Protect Your Cell Phone Privacy!
Stop Accidental Calls!
Accidental hits of your "redial" button or 1-touch 911 emergency auto speed dial "9" or "1" button may give you reason for concern. Anyone who you accidentally call, including 911 centers, can listen to your private conversations. Phantom calls have become a real problem. Stop accidental calls with a cell phone button guard. >>More information about us.
Over 28% of all cell phone calls to 911 centers are accidental or "phantom calls". This has concern for those who have called 9-1-1 and been put on hold due to clogged lines.
Some cell phone users may not know they could be taking up 9-1-1 operators’ time with unnecessary calls. Last year more than 70,000 accidental calls to the 9-1-1 emergency communications center came from older cell phones. From the: Pinellas County Newsletter.
We have the solution for accidental cell phone dialing of 911 or? Our button guards are extremely effective.
Why a Cell Phone Button Guard from SACC is a good thing:
1. Guard your private conversations when either the pre-programmed "9" button dials 911, or your call/send/redial button is accidentally hit causing "false alarm" calls and also allowing the other end to “listen in” on your private conversations.
2. Protect Public Safety by relieving the overwhelming number of accidental hits on the "9" button causing overloads in our nations 911 Emergency Centers (7,000 nationwide).
3. Save $$$ in air time when the "call/send or redial" cell phone keypad button is accidentally re-activated to redial the last number called.
The cellular phone engineering was a good thing gone wrong for too long. Auto 911 Speed Dial and Re-Dial cell phone buttons were originally designed for convenience and as additional selling features.
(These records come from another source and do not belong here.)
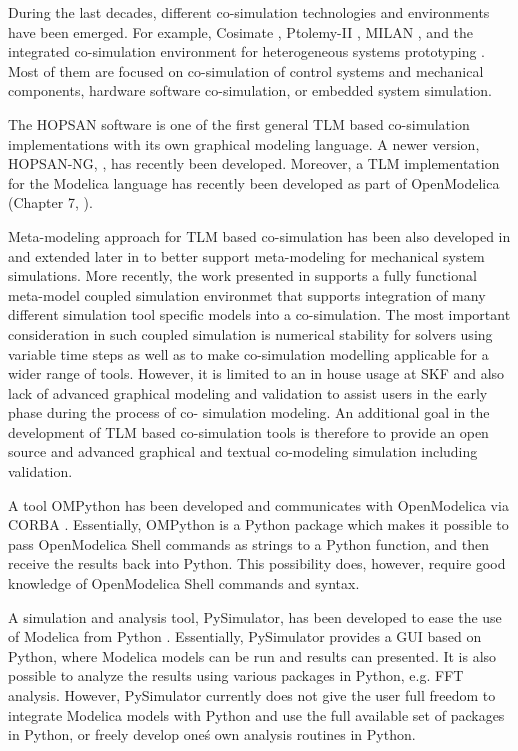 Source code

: During the last decades, different co-simulation technologies and environments have been emerged.  For example, Cosimate \cite{tnisoftware}, Ptolemy-II \cite{cosimulationptolemy}, MILAN \cite{cosimulationmilan}, and the integrated co-simulation environment for heterogeneous systems prototyping \cite{cosimulationyongjoo}. Most of them are focused on co-simulation of control systems and mechanical components, hardware software co-simulation, or embedded system simulation. 

The HOPSAN \cite{hopsanusersguide} software is one of the first general TLM based co-simulation implementations with its own graphical modeling language. A newer version, HOPSAN-NG, \cite{hospanaxin}, has recently been developed. Moreover, a TLM implementation for the Modelica language has recently been developed as part of OpenModelica (Chapter 7, \cite{tlmmartin}).

Meta-modeling approach for TLM based co-simulation has been also developed in \cite{tlmalexander05} and extended later in \cite{tlmsiemers06,tlmsiemers07} to better support meta-modeling for mechanical system simulations. More recently, the work presented in \cite{tlmsiemers09} supports a fully functional meta-model coupled simulation environmet that supports integration of many different simulation tool specific models into a co-simulation. The most important consideration in such coupled simulation is numerical stability for solvers using variable time steps as well as to make co-simulation modelling applicable for a wider range of tools. However, it is limited to an in house usage at SKF and also lack of advanced graphical modeling and validation to assist users in the early phase during the process of co- simulation modeling. An additional goal in the development of TLM based co-simulation tools is therefore to provide an open source and advanced graphical and textual co-modeling simulation including validation.

A tool OMPython has been developed and communicates with OpenModelica via CORBA \cite{ompythonanandthesis}. Essentially, OMPython is a Python package which makes it possible to pass OpenModelica Shell commands as strings to a Python function, and then receive the results back into Python. This possibility does, however, require good knowledge of OpenModelica Shell commands and syntax. 

A simulation and analysis tool, PySimulator, has been developed to ease the use of Modelica from Python \cite{pysimulator}. Essentially, PySimulator provides a GUI based on Python, where Modelica models can be run and results can presented. It is also possible to analyze the results using various packages in Python, e.g. FFT analysis. However, PySimulator currently does not give the user full freedom to integrate Modelica models with Python and use the full available set of packages in Python, or freely develop one\'s own analysis routines in Python.


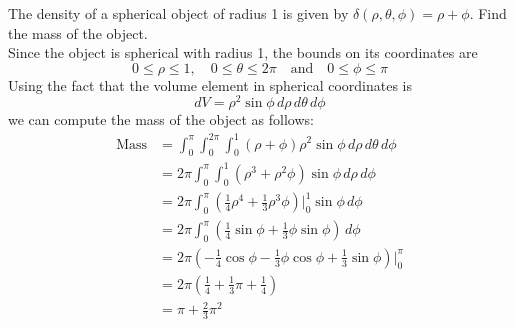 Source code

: \documentclass[handout]{ximera}
\begin{document}
\begin{example}[Example 4]
The density of a spherical object of radius 1 is given by $\delta(\rho, \theta, \phi) = \rho + \phi$. Find the mass of the object.\\
Since the object is spherical with radius 1, the bounds on its coordinates are
\[
0\leq \rho \leq 1, \quad 0 \leq \theta \leq 2\pi \quad \text{and} \quad 0\leq \phi \leq \pi
\]
Using the fact that the volume element in spherical coordinates is 
\[
dV = \rho^2 \sin\phi \, d\rho\, d\theta\, d\phi
\]
we can compute the mass of the object as follows:
\begin{align*}
\text{Mass} &= \int_0^\pi \int_0^{2\pi}  \int_0^1 (\rho + \phi) \rho^2 \sin \phi  \, d\rho\, d\theta\, d\phi\\
            &= 2\pi \int_0^\pi \int_0^1 (\rho^3 + \rho^2\phi)  \sin \phi  \, d\rho\, d\phi\\
            &= 2\pi \int_0^\pi \left(\tfrac14\rho^4 + \tfrac13\rho^3 \phi\right) \bigg|_0^1 \sin \phi \, d\phi\\
            &=2 \pi \int_0^\pi \left(\tfrac14 \sin \phi + \tfrac13 \phi \sin \phi\right) \, d\phi\\
            &= 2\pi \left(-\tfrac14 \cos \phi -\tfrac13 \phi \cos \phi + \tfrac13\sin\phi \right)\bigg|_0^\pi\\
            &=2\pi \left(\tfrac14 + \tfrac13 \pi +\tfrac14 \right)\\
            &= \pi + \tfrac{2 }{3}\pi^2
\end{align*}
\end{example}
            
\end{document}
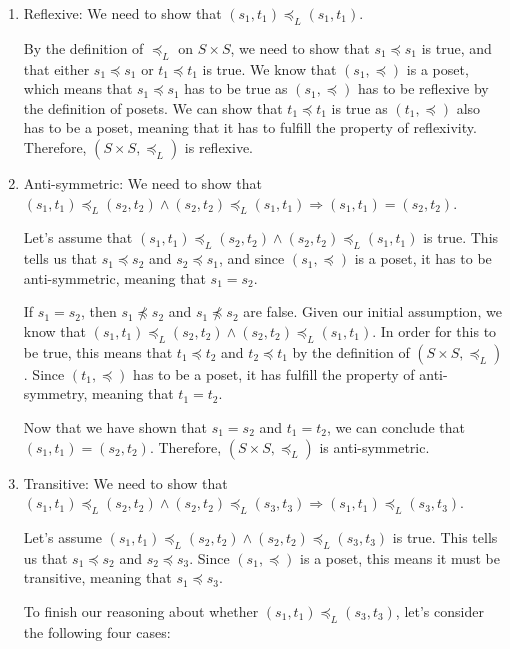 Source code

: \documentclass{article}
\begin{document}
\begin{enumerate}

\item Reflexive: We need to show that $(s_1, t_1) \preceq_{L} (s_1, t_1)$.

By the definition of $\preceq_{L}$ on $S \times S$, we need to show that $s_1 \preceq s_1$ is true, and that either $s_1 \preceq s_1$ or $t_1 \preceq t_1$ is true. We know that $(s_1, \preceq)$ is a poset, which means that $s_1 \preceq s_1$ has to be true as $(s_1, \preceq)$ has to be reflexive by the definition of posets. We can show that $t_1 \preceq t_1$ is true as $(t_1, \preceq)$ also has to be a poset, meaning that it has to fulfill the property of reflexivity. Therefore, $(S \times S, \preceq_{L})$ is reflexive.

\item Anti-symmetric: We need to show that $(s_1, t_1) \preceq_{L} (s_2, t_2) \land (s_2, t_2) \preceq_{L} (s_1, t_1) \Rightarrow (s_1, t_1) = (s_2, t_2)$.

Let's assume that $(s_1, t_1) \preceq_{L} (s_2, t_2) \land (s_2, t_2) \preceq_{L} (s_1, t_1)$ is true. This tells us that $s_1 \preceq s_2$ and $s_2 \preceq s_1$, and since $(s_1, \preceq)$ is a poset, it has to be anti-symmetric, meaning that $s_1 = s_2$. 

If $s_1 = s_2$, then $s_1 \npreceq s_2$ and $s_1 \npreceq s_2$ are false. Given our initial assumption, we know that $(s_1, t_1) \preceq_{L} (s_2, t_2) \land (s_2, t_2) \preceq_{L} (s_1, t_1)$. In order for this to be true, this means that $t_1 \preceq t_2$ and $t_2 \preceq t_1$ by the definition of $(S \times S, \preceq_{L})$. Since $(t_1, \preceq)$ has to be a poset, it has fulfill the property of anti-symmetry, meaning that $t_1 = t_2$. 

Now that we have shown that $s_1 = s_2$ and $t_1 = t_2$, we can conclude that $(s_1, t_1) = (s_2, t_2)$. Therefore, $(S \times S, \preceq_{L})$ is anti-symmetric.

\item Transitive: We need to show that $(s_1, t_1) \preceq_{L} (s_2, t_2) \land (s_2, t_2) \preceq_{L} (s_3, t_3) \Rightarrow (s_1, t_1) \preceq_{L} (s_3, t_3)$.

Let's assume $(s_1, t_1) \preceq_{L} (s_2, t_2) \land (s_2, t_2) \preceq_{L} (s_3, t_3)$ is true. This tells us that $s_1 \preceq s_2$ and $s_2 \preceq s_3$. Since $(s_1, \preceq)$ is a poset, this means it must be transitive, meaning that $s_1 \preceq s_3$. 

To finish our reasoning about whether $(s_1, t_1) \preceq_{L} (s_3, t_3)$, let's consider the following four cases:


\end{enumerate}
\end{document}
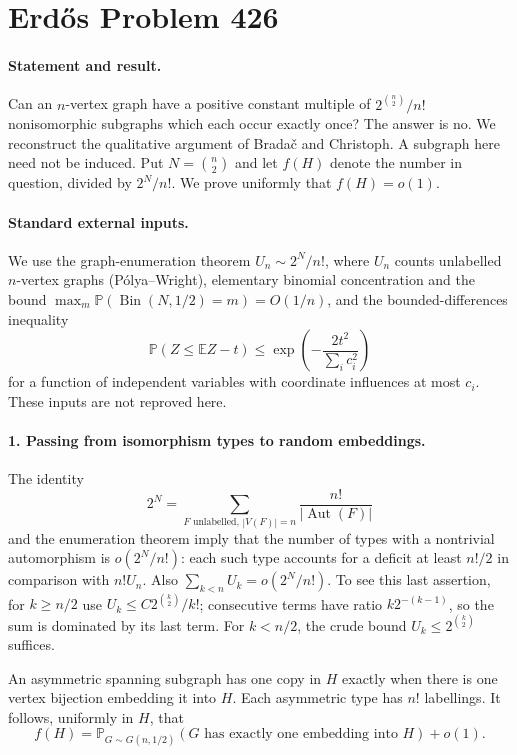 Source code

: \section*{Erd\H{o}s Problem 426}

\paragraph{Statement and result.}
Can an \(n\)-vertex graph have a positive constant multiple of
\(2^{\binom n2}/n!\) nonisomorphic subgraphs which each occur exactly
once? The answer is no. We reconstruct the qualitative argument of
Brada\v{c} and Christoph. A subgraph here need not be induced.
Put \(N=\binom n2\) and let \(f(H)\) denote the number in question,
divided by \(2^N/n!\). We prove uniformly that \(f(H)=o(1)\).

\paragraph{Standard external inputs.}
We use the graph-enumeration theorem \(U_n\sim2^N/n!\), where \(U_n\)
counts unlabelled \(n\)-vertex graphs (P\'olya--Wright), elementary
binomial concentration and the bound
\(\max_m\mathbb P(\operatorname{Bin}(N,1/2)=m)=O(1/n)\),
and the bounded-differences inequality
\[
 \mathbb P(Z\leq\mathbb EZ-t)
 \leq\exp\left(-\frac{2t^2}{\sum_i c_i^2}\right)
 \tag{1}
\]
for a function of independent variables with coordinate influences
at most \(c_i\). These inputs are not reproved here.

\paragraph{1. Passing from isomorphism types to random embeddings.}
The identity
\[
 2^N=\sum_{F\text{ unlabelled},\,|V(F)|=n}
       \frac{n!}{|\operatorname{Aut}(F)|}
\]
and the enumeration theorem imply that the number of types with a
nontrivial automorphism is \(o(2^N/n!)\): each such type accounts for
a deficit at least \(n!/2\) in comparison with \(n!U_n\).
Also \(\sum_{k<n}U_k=o(2^N/n!)\). To see this last assertion, for
\(k\geq n/2\) use \(U_k\leq C2^{\binom k2}/k!\); consecutive terms
have ratio \(k2^{-(k-1)}\), so the sum is dominated by its last term.
For \(k<n/2\), the crude bound \(U_k\leq2^{\binom k2}\) suffices.

An asymmetric spanning subgraph has one copy in \(H\) exactly when
there is one vertex bijection embedding it into \(H\). Each asymmetric
type has \(n!\) labellings. It follows, uniformly in \(H\), that
\[
 f(H)=\mathbb P_{G\sim G(n,1/2)}
       (G\text{ has exactly one embedding into }H)+o(1).
 \tag{2}
\]

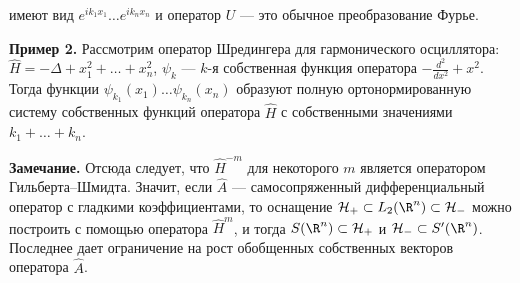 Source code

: \documentclass[a4paper
]{article}
\begin{document}
имеют вид $e^{ik_1x_1}\dots e^{ik_nx_n}$ и оператор $U$ --- это
обычное преобразование Фурье. \par {\bf Пример 2.} Рассмотрим
оператор Шредингера для гармонического осциллятора: $\hat
H=-\Delta+x_1^2+\dots+x_n^2$, $\psi_k$ --- $k$-я собственная
функция оператора $-\frac{d^2}{dx^2}+x^2$. Тогда функции
$\psi_{k_1}(x_1)\dots \psi_{k_n}(x_n)$ образуют полную
ортонормированную систему собственных функций оператора $\hat H$ с
собственными значениями $k_1+\dots+k_n$. \par {\bf Замечание.}
Отсюда следует, что $\hat H^{-m}$ для некоторого $m$ является
оператором Гильберта--Шмидта. Значит, если $\hat A$ ---
самосопряженный дифференциальный оператор с гладкими
коэффициентами, то оснащение ${\cal H}_+\subset L_2(\R^n)\subset
{\cal H}_-$ можно построить с помощью оператора $\hat H^m$, и
тогда $S(\R^n)\subset {\cal H}_+$ и ${\cal H}_-\subset S'(\R^n)$.
Последнее дает ограничение на рост обобщенных собственных векторов
оператора $\hat A$.
\end{document}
However, despite the numerous published articles on high numbers of accidental 911 calls overloading emergency centers, and our nations 911 centers applying for higher budgets to cover additional staff, additional equipment, etc., most cellular phone companies continued making their open face phones designed with slightly raised dialing buttons including the call/send/redial button and the “9” button auto 911 speed dial feature from 1995 through Jan. 2003. An estimated 40,000,000 problem phones remain in service today.
FCC, on June 9, 1999 requested wireless phone manufacturers to redesign their phones to address the 911 "false alarm" problem.
The text of FCC in part: " While we are not adopting specific requirements for 911 buttons, we encourage manufacturers to consider and address this issue in their cellular telephone faceplate designs. If necessary, we are prepared to adopt specific rules to reduce accidental 911 calls, in order to assist the public safety organizations, which must process such calls. It is our hope, however, that regulatory action will prove unnecessary, once manufacturers are alerted to this problem." This request was basically ignored.
Today, these accidental 911 calls from cellular phones alone still plague our public safety system nationwide by an alarming 25 - 80% each year according to 911 data.
This problem is overloading the PSAP'S (Public Safety Answering Points) also called 911 emergency centers to the point that callers may hear a recording, "You have reached 911, please hold for the next available dispatcher", or "Our lines are temporarily very busy, please hold".
A 2001 national survey of 6,100 emergency call centers found that between one-third and one-half of all wireless 911 calls were made by accident. By comparison, fewer than 3 percent of calls from traditional land-line telephones to 911 are made by mistake. Most of those calls can be attributed to "fat fingering," fax machines or people dialing the wrong number.